アール・ヌーヴォー式のフレームでルルドの聖母の横顔を囲んだ優美なメダイ。クローバーの形にターコイズ・ブルー(トルコ石のブルー)のエナメルが施され、アール・ヌーヴォーの優美さに彩を添えています。
メダイの表(おもて)面は物思いにふける聖母の横顔を浮き彫りにしています。四輪の薔薇が聖母を取り囲んでいます。薔薇はもともと5枚の花弁を持つゆえに、受難の際にキリストが受けた五つの傷の象徴とされます。このメダイの聖母が悲しげに見えるのは、したがって、偶然ではありません。ぱっちりと目を見開いた少女のような聖母のメダイが多いなか、このメダイの聖母には深い精神性が感じられます。

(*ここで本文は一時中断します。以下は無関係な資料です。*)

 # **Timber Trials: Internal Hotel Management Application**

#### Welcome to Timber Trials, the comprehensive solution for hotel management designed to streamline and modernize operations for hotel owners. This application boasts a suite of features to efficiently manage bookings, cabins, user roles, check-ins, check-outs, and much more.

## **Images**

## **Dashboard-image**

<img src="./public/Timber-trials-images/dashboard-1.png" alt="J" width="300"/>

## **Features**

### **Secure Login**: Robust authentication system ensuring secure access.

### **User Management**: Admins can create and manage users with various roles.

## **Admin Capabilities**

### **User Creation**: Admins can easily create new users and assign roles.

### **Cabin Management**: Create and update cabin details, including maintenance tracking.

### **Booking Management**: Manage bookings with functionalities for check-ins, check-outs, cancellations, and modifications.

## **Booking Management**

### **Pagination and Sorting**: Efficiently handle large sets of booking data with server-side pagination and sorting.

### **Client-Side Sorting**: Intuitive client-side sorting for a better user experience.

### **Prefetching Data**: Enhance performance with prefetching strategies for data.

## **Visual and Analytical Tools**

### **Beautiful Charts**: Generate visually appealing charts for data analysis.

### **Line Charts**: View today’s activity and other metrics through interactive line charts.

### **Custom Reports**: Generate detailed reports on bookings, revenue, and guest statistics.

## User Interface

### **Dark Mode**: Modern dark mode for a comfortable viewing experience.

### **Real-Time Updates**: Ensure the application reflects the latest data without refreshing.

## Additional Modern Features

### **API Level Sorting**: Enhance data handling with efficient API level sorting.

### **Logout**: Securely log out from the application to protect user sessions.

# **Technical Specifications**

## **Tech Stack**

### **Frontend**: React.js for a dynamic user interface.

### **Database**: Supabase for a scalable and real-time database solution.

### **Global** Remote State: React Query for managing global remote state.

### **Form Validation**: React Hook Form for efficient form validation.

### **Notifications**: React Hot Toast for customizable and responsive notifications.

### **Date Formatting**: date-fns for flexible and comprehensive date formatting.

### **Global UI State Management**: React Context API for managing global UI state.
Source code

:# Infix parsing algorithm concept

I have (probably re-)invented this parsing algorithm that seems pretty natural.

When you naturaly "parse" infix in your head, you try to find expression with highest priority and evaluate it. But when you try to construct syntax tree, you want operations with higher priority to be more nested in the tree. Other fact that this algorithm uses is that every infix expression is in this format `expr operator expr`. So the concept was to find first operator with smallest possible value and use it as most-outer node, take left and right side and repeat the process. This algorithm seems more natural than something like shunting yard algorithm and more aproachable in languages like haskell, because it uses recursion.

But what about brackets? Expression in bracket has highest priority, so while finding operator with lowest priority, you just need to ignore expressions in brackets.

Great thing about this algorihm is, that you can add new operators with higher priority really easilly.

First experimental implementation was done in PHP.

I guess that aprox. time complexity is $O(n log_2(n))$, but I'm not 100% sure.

裏面には聖母とベルナデットをあしらいます。聖母は右腕にロザリオを掛け、胸の前に両手を合わせています。ベルナデットはヴェールを被り、右手にロザリオ、左手にろうそくを持って跪いています。
ルルドのメダイのエマイユは大多数が透明なブルーで、不透明なトルコ石色のものは稀少です。またエマイユを施したルルドのメダイにおいて、聖母の横顔はなぜか大多数が左向きですが、このメダイの聖母は右を向いているのも珍しい点です。メダイのコンディションは、磨耗もほとんど無く、たいへん良好です。